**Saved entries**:
#####
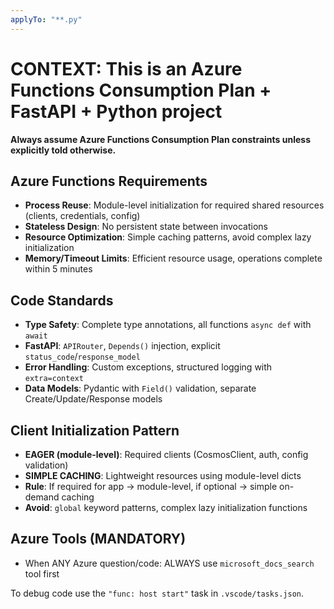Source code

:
 ```yaml
---
applyTo: "**.py"
---
```


# CONTEXT: This is an Azure Functions Consumption Plan + FastAPI + Python project
**Always assume Azure Functions Consumption Plan constraints unless explicitly told otherwise.**

## Azure Functions Requirements
- **Process Reuse**: Module-level initialization for required shared resources (clients, credentials, config)
- **Stateless Design**: No persistent state between invocations
- **Resource Optimization**: Simple caching patterns, avoid complex lazy initialization
- **Memory/Timeout Limits**: Efficient resource usage, operations complete within 5 minutes

## Code Standards
- **Type Safety**: Complete type annotations, all functions `async def` with `await`
- **FastAPI**: `APIRouter`, `Depends()` injection, explicit `status_code`/`response_model`
- **Error Handling**: Custom exceptions, structured logging with `extra=context`
- **Data Models**: Pydantic with `Field()` validation, separate Create/Update/Response models

## Client Initialization Pattern
- **EAGER (module-level)**: Required clients (CosmosClient, auth, config validation)
- **SIMPLE CACHING**: Lightweight resources using module-level dicts
- **Rule**: If required for app → module-level, if optional → simple on-demand caching
- **Avoid**: `global` keyword patterns, complex lazy initialization functions

## Azure Tools (MANDATORY)
- When ANY Azure question/code: ALWAYS use `microsoft_docs_search` tool first

To debug code use the `"func: host start"` task in `.vscode/tasks.json`.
#####
**PROBLEM REQUIREMENTS**:
Set down the entries above exactly, and keep every picture out of your copy.

**RESULT OF THIS TASK**:
Source code

:
 ```yaml
---
applyTo: "**.py"
---
```


# CONTEXT: This is an Azure Functions Consumption Plan + FastAPI + Python project
**Always assume Azure Functions Consumption Plan constraints unless explicitly told otherwise.**

## Azure Functions Requirements
- **Process Reuse**: Module-level initialization for required shared resources (clients, credentials, config)
- **Stateless Design**: No persistent state between invocations
- **Resource Optimization**: Simple caching patterns, avoid complex lazy initialization
- **Memory/Timeout Limits**: Efficient resource usage, operations complete within 5 minutes

## Code Standards
- **Type Safety**: Complete type annotations, all functions `async def` with `await`
- **FastAPI**: `APIRouter`, `Depends()` injection, explicit `status_code`/`response_model`
- **Error Handling**: Custom exceptions, structured logging with `extra=context`
- **Data Models**: Pydantic with `Field()` validation, separate Create/Update/Response models

## Client Initialization Pattern
- **EAGER (module-level)**: Required clients (CosmosClient, auth, config validation)
- **SIMPLE CACHING**: Lightweight resources using module-level dicts
- **Rule**: If required for app → module-level, if optional → simple on-demand caching
- **Avoid**: `global` keyword patterns, complex lazy initialization functions

## Azure Tools (MANDATORY)
- When ANY Azure question/code: ALWAYS use `microsoft_docs_search` tool first

To debug code use the `"func: host start"` task in `.vscode/tasks.json`.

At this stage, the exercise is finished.